EXERCISE REQUIREMENTS:
Your answer should consist of each line below that contains the string "freeCodeCamp".

EXERCISE MATERIAL:

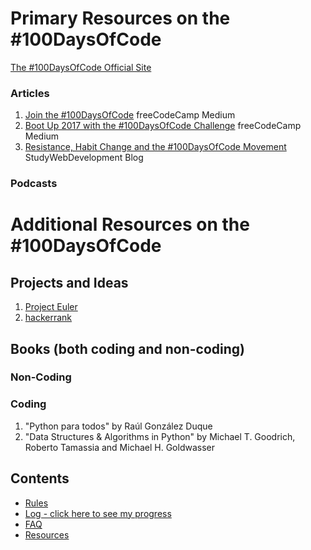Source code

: # Primary Resources on the #100DaysOfCode

[The #100DaysOfCode Official Site](http://100daysofcode.com/)

### Articles
1. [Join the #100DaysOfCode](https://medium.freecodecamp.com/join-the-100daysofcode-556ddb4579e4) freeCodeCamp Medium
2. [Boot Up 2017 with the #100DaysOfCode Challenge](https://medium.freecodecamp.com/start-2017-with-the-100daysofcode-improved-and-updated-18ce604b237b) freeCodeCamp Medium 
3. [Resistance, Habit Change and the #100DaysOfCode Movement](https://studywebdevelopment.com/100-days-of-code.html) StudyWebDevelopment Blog

### Podcasts

# Additional Resources on the #100DaysOfCode

## Projects and Ideas
1. [Project Euler](https://projecteuler.net)
2. [hackerrank](https://www.hackerrank.com/dashboard)


## Books (both coding and non-coding)

### Non-Coding

### Coding
1. "Python para todos" by Raúl González Duque
2. "Data Structures & Algorithms in Python" by Michael T. Goodrich, Roberto Tamassia and Michael H. Goldwasser


## Contents
* [Rules](rules.md)
* [Log - click here to see my progress](log.md)
* [FAQ](FAQ.md)
* [Resources](resources.md)
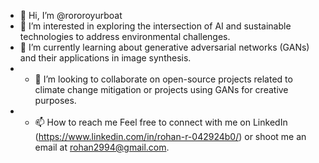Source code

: - 👋 Hi, I’m @rororoyurboat
- 👀 I’m interested in exploring the intersection of AI and sustainable technologies to address environmental challenges.
- 🌱 I’m currently learning about generative adversarial networks (GANs) and their applications in image synthesis.
- - 💞️ I’m looking to collaborate on open-source projects related to climate change mitigation or projects using GANs for creative purposes.
- - 📫 How to reach me  Feel free to connect with me on LinkedIn (https://www.linkedin.com/in/rohan-r-042924b0/) or shoot me an email at rohan2994@gmail.com.
<!---
rororoyurboat/rororoyurboat is a ✨ special ✨ repository because its `README.md` (this file) appears on your GitHub profile.
You can click the Preview link to take a look at your changes.
--->
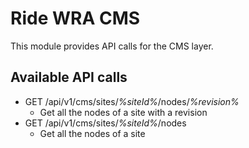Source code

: # Ride WRA CMS

This module provides API calls for the CMS layer.

## Available API calls

- GET /api/v1/cms/sites/*%siteId%*/nodes/*%revision%*
    - Get all the nodes of a site with a revision
- GET /api/v1/cms/sites/*%siteId%*/nodes
    - Get all the nodes of a site
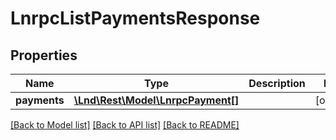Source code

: # LnrpcListPaymentsResponse

## Properties
Name | Type | Description | Notes
------------ | ------------- | ------------- | -------------
**payments** | [**\Lnd\Rest\Model\LnrpcPayment[]**](LnrpcPayment.md) |  | [optional] 

[[Back to Model list]](../README.md#documentation-for-models) [[Back to API list]](../README.md#documentation-for-api-endpoints) [[Back to README]](../README.md)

SOLUTION:
1. [Join the #100DaysOfCode](https://medium.freecodecamp.com/join-the-100daysofcode-556ddb4579e4) freeCodeCamp Medium
2. [Boot Up 2017 with the #100DaysOfCode Challenge](https://medium.freecodecamp.com/start-2017-with-the-100daysofcode-improved-and-updated-18ce604b237b) freeCodeCamp Medium 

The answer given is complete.